(Items from a data source)

--------------------------------

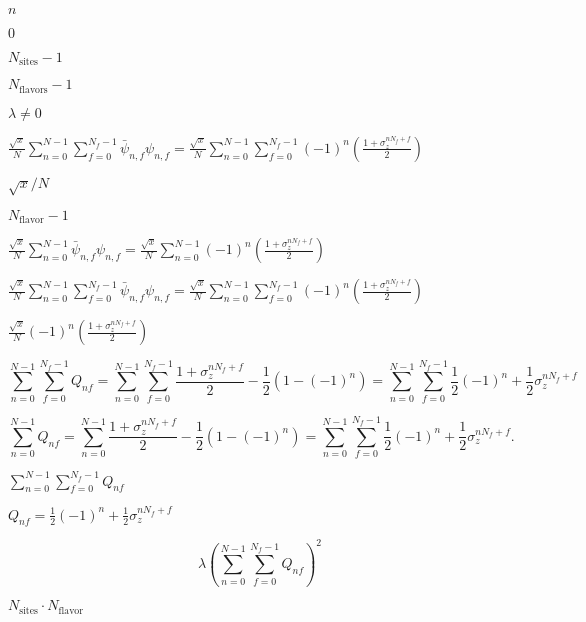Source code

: \documentclass{article}
\begin{document}
{$ n $
\pagebreak

$ 0$
\pagebreak

$ N_\mathrm{sites}-1$
\pagebreak

$ N_\mathrm{flavors}-1$
\pagebreak

$ \lambda\neq 0 $
\pagebreak

$ \frac{\sqrt{x}}{N}\sum_{n=0}^{N-1}\sum_{f=0}^{N_f-1}\bar{\psi}_{n,f}\psi_{n,f}=\frac{\sqrt{x}}{N}\sum_{n=0}^{N-1}\sum_{f=0}^{N_f-1}(-1)^n\left(\frac{1+\sigma_z^{nN_f+f}}{2}\right) $
\pagebreak

$ \sqrt{x}/N$
\pagebreak

$ N_\mathrm{flavor} -1 $
\pagebreak

$ \frac{\sqrt{x}}{N}\sum_{n=0}^{N-1}\bar{\psi}_{n,f}\psi_{n,f}= \frac{\sqrt{x}}{N}\sum_{n=0}^{N-1}(-1)^n\left(\frac{1+\sigma_z^{nN_f+f}}{2}\right)$
\pagebreak

$ \frac{\sqrt{x}}{N}\sum_{n=0}^{N-1}\sum_{f=0}^{N_f-1}\bar{\psi}_{n,f}\psi_{n,f} = \frac{\sqrt{x}}{N}\sum_{n=0}^{N-1}\sum_{f=0}^{N_f-1}(-1)^n\left(\frac{1+\sigma_z^{nN_f+f}}{2}\right) $
\pagebreak

$ \frac{\sqrt{x}}{N}(-1)^n\left(\frac{1+\sigma_z^{nN_f+f}}{2}\right) $
\pagebreak

\[ \sum_{n=0}^{N-1} \sum_{f=0}^{N_f-1} Q_{nf} = \sum_{n=0}^{N-1} \sum_{f=0}^{N_f-1} \frac{1+\sigma_z^{nN_f+f}}{2}-\frac{1}{2}\left(1-(-1)^n\right) = \sum_{n=0}^{N-1} \sum_{f=0}^{N_f-1} \frac{1}{2}\left(-1\right)^n+\frac{1}{2}\sigma_z^{nN_f+f} \]
\pagebreak

\[ \sum_{n=0}^{N-1}  Q_{nf} = \sum_{n=0}^{N-1} \frac{1+\sigma_z^{nN_f+f}}{2}-\frac{1}{2}\left(1-(-1)^n\right) = \sum_{n=0}^{N-1} \sum_{f=0}^{N_f-1} \frac{1}{2}\left(-1\right)^n+\frac{1}{2}\sigma_z^{nN_f+f}. \]
\pagebreak

$ \sum_{n=0}^{N-1} \sum_{f=0}^{N_f-1} Q_{nf} $
\pagebreak

$ Q_{nf} = \frac{1}{2}\left(-1\right)^n+\frac{1}{2}\sigma_z^{nN_f+f} $
\pagebreak

\[ \lambda\left(\sum_{n=0}^{N-1} \sum_{f=0}^{N_f-1} Q_{nf}\right)^2 \]
\pagebreak

$ N_\mathrm{sites}\cdot N_\mathrm{flavor} $
\pagebreak

}
\end{document}
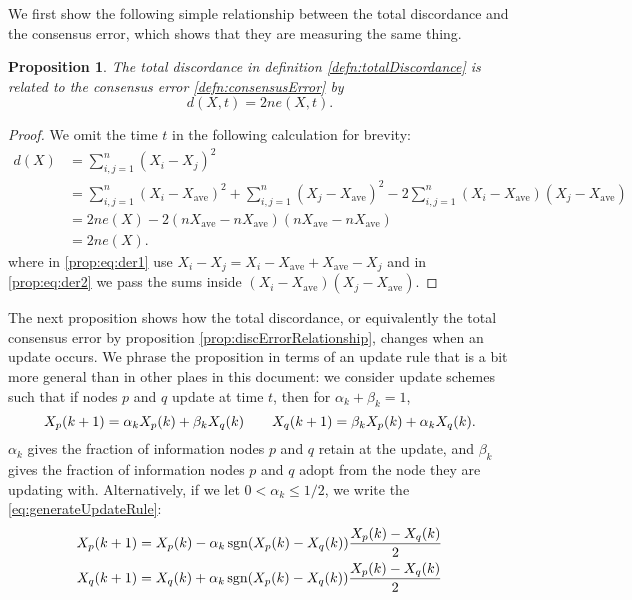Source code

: \documentclass{amsart}
\DeclareMathOperator{\sgn}{sgn}
\newtheorem{proposition}{Proposition}
\theoremstyle{remark}
\begin{document}
We first show the following simple relationship between the total discordance and the consensus error, which shows that they are measuring the same thing.
\begin{proposition}{\label{prop:discErrorRelationship}}
	The total discordance in definition \ref{defn:totalDiscordance} is related to the consensus error \ref{defn:consensusError} by 
\begin{equation*}
d(X,t) = 2ne(X,t).
\end{equation*}
\end{proposition}
\begin{proof}
We omit the time $t$ in the following calculation for brevity:
\begin{align}
d(X) &= \sum_{i,j=1}^n(X_i-X_j)^2 \nonumber\\
&= \sum_{i,j=1}^n(X_i-X_{\text{ave}})^2 + \sum_{i,j=1}^n(X_j-X_{\text{ave}})^2 - 2\sum_{i,j=1}^n(X_i-X_{\text{ave}})(X_j-X_{\text{ave}}) \label{prop:eq:der1}\\
&= 2ne(X) -  2(nX_{\text{ave}}-nX_{\text{ave}})(nX_{\text{ave}}-nX_{\text{ave}})\label{prop:eq:der2}\\
&= 2ne(X).
\end{align}
where in \eqref{prop:eq:der1} use $X_i-X_j = X_i - X_{\text{ave}} + X_{\text{ave}} - X_j$ and in \eqref{prop:eq:der2} we pass the sums inside $(X_i-X_{\text{ave}})(X_j-X_{\text{ave}})$.
\end{proof}

The next proposition shows how the total discordance, or equivalently the total consensus error by proposition \ref{prop:discErrorRelationship}, changes when an update occurs.  We phrase the proposition in terms of an update rule that is a bit more general than in other plaes in this document: we consider update schemes such that if nodes $p$ and $q$ update at time $t$, then for $\alpha_k+\beta_k=1$,
\begin{equation}{\label{eq:generalUpdateRule}}
X_p(k+1) = \alpha_kX_p(k) + \beta_kX_q(k) \qquad X_q(k+1) = \beta_kX_p(k) + \alpha_kX_q(k).
\end{equation}
$\alpha_k$ gives the fraction of information nodes $p$ and $q$ retain at the update, and $\beta_k$ gives the fraction of information nodes $p$ and $q$ adopt from the node they are updating with. Alternatively, if we let $0<\alpha_k\leq1/2$, we write the \eqref{eq:generateUpdateRule}:
\begin{equation}{\label{eq:generalUpdateRule2}}
\begin{aligned}
	X_p(k+1) &= X_p(k) - \alpha_k\sgn(X_p(k)-X_q(k))\frac{X_p(k)-X_q(k)}{2}\\
	X_q(k+1) &= X_q(k) + \alpha_k\sgn(X_p(k)-X_q(k))\frac{X_p(k)-X_q(k)}{2}
\end{aligned}
\end{equation}
\end{document}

--------------------------------

*EXERCISE DETAILS*
Work out how many lines in the data above hold the word "right". Reply with nothing but the count.

*YOUR RESPONSE*
8